It’s not their fault, but companies still have to apologize for massive data breach

It was the data breach heard around the world.

Millions of people’s email information was stolen in a massive security breach after hackers made their way into email marketing firm Epsilon Data Management’s systems. They only got names and email addresses – but just enough information to use to trick people with “phishing emails.”

It has been a test in reputation management for some of the biggest and most public companies, including Best Buy, Citi Bank, Verizon and Target. While they didn’t really do anything wrong, they are still faced with answering to their customers. Passing the buck doesn’t really work in this instance, after all, they hired the company that lost the information.

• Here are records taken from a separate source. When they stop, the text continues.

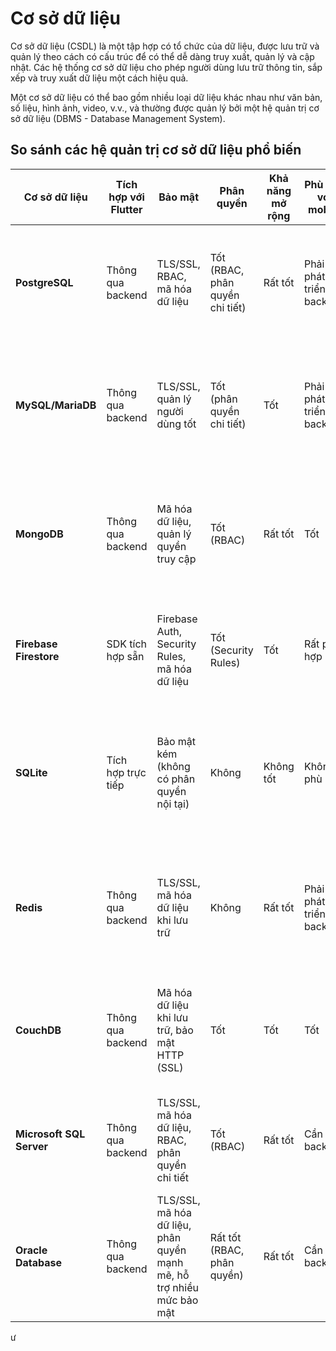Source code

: # Cơ sở dữ liệu

Cơ sở dữ liệu (CSDL) là một tập hợp có tổ chức của dữ liệu, được lưu trữ và quản lý theo cách có cấu trúc để có thể dễ dàng truy xuất, quản lý và cập nhật. Các hệ thống cơ sở dữ liệu cho phép người dùng lưu trữ thông tin, sắp xếp và truy xuất dữ liệu một cách hiệu quả.

Một cơ sở dữ liệu có thể bao gồm nhiều loại dữ liệu khác nhau như văn bản, số liệu, hình ảnh, video, v.v., và thường được quản lý bởi một hệ quản trị cơ sở dữ liệu (DBMS - Database Management System).

## So sánh các hệ quản trị cơ sở dữ liệu phổ biến

| **Cơ sở dữ liệu**      | **Tích hợp với Flutter** | **Bảo mật**                                                                 | **Phân quyền**             | **Khả năng mở rộng**  | **Phù hợp với mobile** | **Phù hợp với desktop** | **Dễ sử dụng** | **Ưu điểm**                                                                                               | **Nhược điểm**                                                                                           |
|------------------------|--------------------------|-----------------------------------------------------------------------------|----------------------------|----------------------|------------------------|--------------------------|----------------|------------------------------------------------------------------------------------------------------------|-----------------------------------------------------------------------------------------------------------|
| **PostgreSQL**          | Thông qua backend         | TLS/SSL, RBAC, mã hóa dữ liệu                                               | Tốt (RBAC, phân quyền chi tiết) | Rất tốt               | Phải phát triển backend | Cần backend              | Trung bình     | - Hiệu suất cao<br>- Hỗ trợ JSON<br>- Phân quyền mạnh mẽ<br>- Mở rộng tốt                                | - Khó học hơn MySQL<br>- Cần cấu hình phức tạp khi quy mô lớn                                             |
| **MySQL/MariaDB**       | Thông qua backend         | TLS/SSL, quản lý người dùng tốt                                             | Tốt (phân quyền chi tiết)     | Tốt                  | Phải phát triển backend | Cần backend              | Dễ             | - Hiệu suất cao<br>- Hỗ trợ tốt các hệ thống lớn<br>- Dễ sử dụng hơn PostgreSQL                           | - Không hỗ trợ tính năng nâng cao như PostgreSQL<br>- Phân quyền không chi tiết bằng PostgreSQL           |
| **MongoDB**             | Thông qua backend         | Mã hóa dữ liệu, quản lý quyền truy cập                                      | Tốt (RBAC)                 | Rất tốt               | Tốt                     | Cần backend              | Dễ             | - Lưu trữ dữ liệu phi cấu trúc<br>- Khả năng mở rộng tốt<br>- Phù hợp với dữ liệu không cấu trúc          | - Không hỗ trợ giao dịch mạnh mẽ như RDBMS<br>- Dữ liệu truy vấn phức tạp có thể gây khó khăn             |
| **Firebase Firestore**   | SDK tích hợp sẵn          | Firebase Auth, Security Rules, mã hóa dữ liệu                               | Tốt (Security Rules)        | Tốt                  | Rất phù hợp             | Tích hợp sẵn              | Rất dễ         | - Dễ dàng tích hợp với Flutter<br>- Bảo mật tốt<br>- Không cần backend                                    | - Không hỗ trợ tốt với dữ liệu quan hệ<br>- Giới hạn khi phát triển ứng dụng lớn                           |
| **SQLite**              | Tích hợp trực tiếp        | Bảo mật kém (không có phân quyền nội tại)                                   | Không                       | Không tốt             | Không phù hợp           | Rất phù hợp              | Rất dễ         | - Nhẹ, không cần máy chủ<br>- Dễ cài đặt và sử dụng<br>- Phù hợp với ứng dụng desktop nhỏ                 | - Không hỗ trợ đồng thời nhiều người dùng<br>- Khả năng mở rộng kém                                       |
| **Redis**               | Thông qua backend         | TLS/SSL, mã hóa dữ liệu khi lưu trữ                                         | Không                       | Rất tốt               | Phải phát triển backend | Cần backend              | Trung bình     | - Tốc độ truy xuất cực nhanh<br>- Phù hợp cho lưu trữ cache, phiên người dùng, hệ thống real-time         | - Không phù hợp để lưu trữ lâu dài<br>- Không hỗ trợ quản lý dữ liệu phức tạp                             |
| **CouchDB**             | Thông qua backend         | Mã hóa dữ liệu khi lưu trữ, bảo mật HTTP (SSL)                              | Tốt                         | Tốt                  | Tốt                     | Cần backend              | Dễ             | - Phù hợp với dữ liệu phi cấu trúc JSON<br>- Hỗ trợ đồng bộ dữ liệu giữa nhiều thiết bị                    | - Hiệu suất không cao với truy vấn phức tạp<br>- Không phù hợp với dữ liệu quan hệ                         |
| **Microsoft SQL Server**| Thông qua backend         | TLS/SSL, mã hóa dữ liệu, RBAC, phân quyền chi tiết                         | Tốt (RBAC)                 | Rất tốt               | Cần backend             | Cần backend              | Trung bình     | - Bảo mật mạnh mẽ<br>- Hỗ trợ tốt cho hệ sinh thái Microsoft<br>- Hiệu suất cao                          | - Chi phí cao<br>- Cần kỹ năng cao để quản lý và triển khai                                              |
| **Oracle Database**     | Thông qua backend         | TLS/SSL, mã hóa dữ liệu, phân quyền mạnh mẽ, hỗ trợ nhiều mức bảo mật        | Rất tốt (RBAC, phân quyền)  | Rất tốt               | Cần backend             | Cần backend              | Khó             | - Hiệu suất cực cao<br>- Hỗ trợ dữ liệu lớn<br>- Bảo mật tốt cho doanh nghiệp                             | - Chi phí rất cao<br>- Cần kỹ năng quản lý phức tạp                                                       |
ư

The swank Ritz-Carlton Hotel Company sent an email to its customers informing them of the breach, saying very contritely: “We take your privacy very seriously. The Ritz-Carlton has a long-standing commitment to protecting the privacy of the personal information that our guests entrust to us. We regret this has taken place and apologize for any inconvenience.”
They also created a FAQ page to further address concerns by their customers. Aside from the FAQ, most of the companies used a similarly worded response.

For Epsilon’s part, it offered an apology from its president Bryan J. Kennedy: “We apologize for the inconvenience that this matter has caused consumers and for the potential unsolicited emails that may occur as a result of this incident. We are taking immediate action to develop corrective measures intended to restore client confidence in our business and in turn regain their customers’ confidence.”

Even Epsilon’s parent company, Alliance Data, offered a statement from its CEO Ed Hefferman: “We fully recognize the impact this has had on our clients and their customers, and on behalf of the entire Alliance Data organization, we sincerely apologize.”

Epsilon’s first release came out last Friday, and was a paltry 61 words, saying a “subset” of customers’ data was exposed. Thankfully, a more complete release came out on Wednesday that was about 550 words and fortunately did not use the term “subset.”

Waiting didn’t seem to hurt ADS’s stock price. On Friday, it closed almost unchanged from a week ago, after slipping about $5 when the media caught wind of the story on Monday.

Unlike the Ritz, it did not include a FAQ, although that would have been helpful. And given the massive number of people affected, a separate web page addressing the issue would have made sense.
In this instance, the more information the better, with regard to repairing or preserving reputations.